[[ AVAILABLE RECORDS, beginning ]]
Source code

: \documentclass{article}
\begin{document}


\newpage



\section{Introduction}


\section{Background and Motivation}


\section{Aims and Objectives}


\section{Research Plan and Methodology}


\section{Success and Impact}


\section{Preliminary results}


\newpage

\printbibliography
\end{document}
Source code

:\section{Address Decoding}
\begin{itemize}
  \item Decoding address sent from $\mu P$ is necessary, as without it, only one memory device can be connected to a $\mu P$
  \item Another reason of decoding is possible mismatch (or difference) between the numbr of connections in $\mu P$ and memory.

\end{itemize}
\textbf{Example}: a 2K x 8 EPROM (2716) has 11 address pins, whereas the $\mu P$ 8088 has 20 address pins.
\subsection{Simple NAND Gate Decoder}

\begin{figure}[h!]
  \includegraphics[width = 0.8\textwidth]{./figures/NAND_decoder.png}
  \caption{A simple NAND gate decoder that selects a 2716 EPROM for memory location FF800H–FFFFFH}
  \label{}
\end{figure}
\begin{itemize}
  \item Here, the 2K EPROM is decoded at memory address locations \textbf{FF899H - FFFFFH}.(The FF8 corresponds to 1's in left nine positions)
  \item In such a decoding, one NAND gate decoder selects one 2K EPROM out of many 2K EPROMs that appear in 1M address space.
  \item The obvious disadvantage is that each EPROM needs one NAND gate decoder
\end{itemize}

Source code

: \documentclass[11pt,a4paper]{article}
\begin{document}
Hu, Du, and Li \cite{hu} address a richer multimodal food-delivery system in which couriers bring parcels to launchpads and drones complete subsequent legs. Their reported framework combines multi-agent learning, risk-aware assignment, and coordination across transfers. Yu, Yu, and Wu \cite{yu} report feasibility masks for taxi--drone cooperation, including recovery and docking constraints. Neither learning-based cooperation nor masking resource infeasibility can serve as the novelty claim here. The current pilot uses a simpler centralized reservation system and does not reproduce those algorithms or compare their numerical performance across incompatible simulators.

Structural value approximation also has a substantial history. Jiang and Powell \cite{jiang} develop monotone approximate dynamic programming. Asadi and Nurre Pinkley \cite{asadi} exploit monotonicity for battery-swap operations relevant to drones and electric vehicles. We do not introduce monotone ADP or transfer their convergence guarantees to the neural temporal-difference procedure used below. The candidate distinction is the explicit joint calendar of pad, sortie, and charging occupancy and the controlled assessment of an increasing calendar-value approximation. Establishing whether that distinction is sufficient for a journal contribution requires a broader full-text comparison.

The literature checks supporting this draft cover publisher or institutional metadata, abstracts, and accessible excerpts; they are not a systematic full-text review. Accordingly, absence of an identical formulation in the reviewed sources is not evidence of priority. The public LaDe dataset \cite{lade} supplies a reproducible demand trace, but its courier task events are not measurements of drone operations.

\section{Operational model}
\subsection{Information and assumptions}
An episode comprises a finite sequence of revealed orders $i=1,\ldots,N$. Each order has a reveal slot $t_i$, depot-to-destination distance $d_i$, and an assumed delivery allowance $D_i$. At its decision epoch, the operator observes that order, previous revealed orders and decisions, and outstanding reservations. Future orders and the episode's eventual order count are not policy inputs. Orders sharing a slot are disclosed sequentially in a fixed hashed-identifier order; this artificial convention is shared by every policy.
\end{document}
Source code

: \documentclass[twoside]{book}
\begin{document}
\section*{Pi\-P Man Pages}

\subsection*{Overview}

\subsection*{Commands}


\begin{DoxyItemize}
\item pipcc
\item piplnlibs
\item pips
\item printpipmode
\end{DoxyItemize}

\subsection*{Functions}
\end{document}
[[ AVAILABLE RECORDS, end ]]
TASK BRIEF » The entries above are to be restated word for word.

ANSWER SECTION »
Source code

: \documentclass{article}
\begin{document}


\newpage



\section{Introduction}


\section{Background and Motivation}


\section{Aims and Objectives}


\section{Research Plan and Methodology}


\section{Success and Impact}


\section{Preliminary results}


\newpage

\printbibliography
\end{document}
Source code

:\section{Address Decoding}
\begin{itemize}
  \item Decoding address sent from $\mu P$ is necessary, as without it, only one memory device can be connected to a $\mu P$
  \item Another reason of decoding is possible mismatch (or difference) between the numbr of connections in $\mu P$ and memory.

\end{itemize}
\textbf{Example}: a 2K x 8 EPROM (2716) has 11 address pins, whereas the $\mu P$ 8088 has 20 address pins.
\subsection{Simple NAND Gate Decoder}

\begin{figure}[h!]
  \includegraphics[width = 0.8\textwidth]{./figures/NAND_decoder.png}
  \caption{A simple NAND gate decoder that selects a 2716 EPROM for memory location FF800H–FFFFFH}
  \label{}
\end{figure}
\begin{itemize}
  \item Here, the 2K EPROM is decoded at memory address locations \textbf{FF899H - FFFFFH}.(The FF8 corresponds to 1's in left nine positions)
  \item In such a decoding, one NAND gate decoder selects one 2K EPROM out of many 2K EPROMs that appear in 1M address space.
  \item The obvious disadvantage is that each EPROM needs one NAND gate decoder
\end{itemize}

Source code

: \documentclass[11pt,a4paper]{article}
\begin{document}
Hu, Du, and Li \cite{hu} address a richer multimodal food-delivery system in which couriers bring parcels to launchpads and drones complete subsequent legs. Their reported framework combines multi-agent learning, risk-aware assignment, and coordination across transfers. Yu, Yu, and Wu \cite{yu} report feasibility masks for taxi--drone cooperation, including recovery and docking constraints. Neither learning-based cooperation nor masking resource infeasibility can serve as the novelty claim here. The current pilot uses a simpler centralized reservation system and does not reproduce those algorithms or compare their numerical performance across incompatible simulators.

Structural value approximation also has a substantial history. Jiang and Powell \cite{jiang} develop monotone approximate dynamic programming. Asadi and Nurre Pinkley \cite{asadi} exploit monotonicity for battery-swap operations relevant to drones and electric vehicles. We do not introduce monotone ADP or transfer their convergence guarantees to the neural temporal-difference procedure used below. The candidate distinction is the explicit joint calendar of pad, sortie, and charging occupancy and the controlled assessment of an increasing calendar-value approximation. Establishing whether that distinction is sufficient for a journal contribution requires a broader full-text comparison.

The literature checks supporting this draft cover publisher or institutional metadata, abstracts, and accessible excerpts; they are not a systematic full-text review. Accordingly, absence of an identical formulation in the reviewed sources is not evidence of priority. The public LaDe dataset \cite{lade} supplies a reproducible demand trace, but its courier task events are not measurements of drone operations.

\section{Operational model}
\subsection{Information and assumptions}
An episode comprises a finite sequence of revealed orders $i=1,\ldots,N$. Each order has a reveal slot $t_i$, depot-to-destination distance $d_i$, and an assumed delivery allowance $D_i$. At its decision epoch, the operator observes that order, previous revealed orders and decisions, and outstanding reservations. Future orders and the episode's eventual order count are not policy inputs. Orders sharing a slot are disclosed sequentially in a fixed hashed-identifier order; this artificial convention is shared by every policy.
\end{document}
Source code

: \documentclass[twoside]{book}
\begin{document}
\section*{Pi\-P Man Pages}

\subsection*{Overview}

\subsection*{Commands}


\begin{DoxyItemize}
\item pipcc
\item piplnlibs
\item pips
\item printpipmode
\end{DoxyItemize}

\subsection*{Functions}
\end{document}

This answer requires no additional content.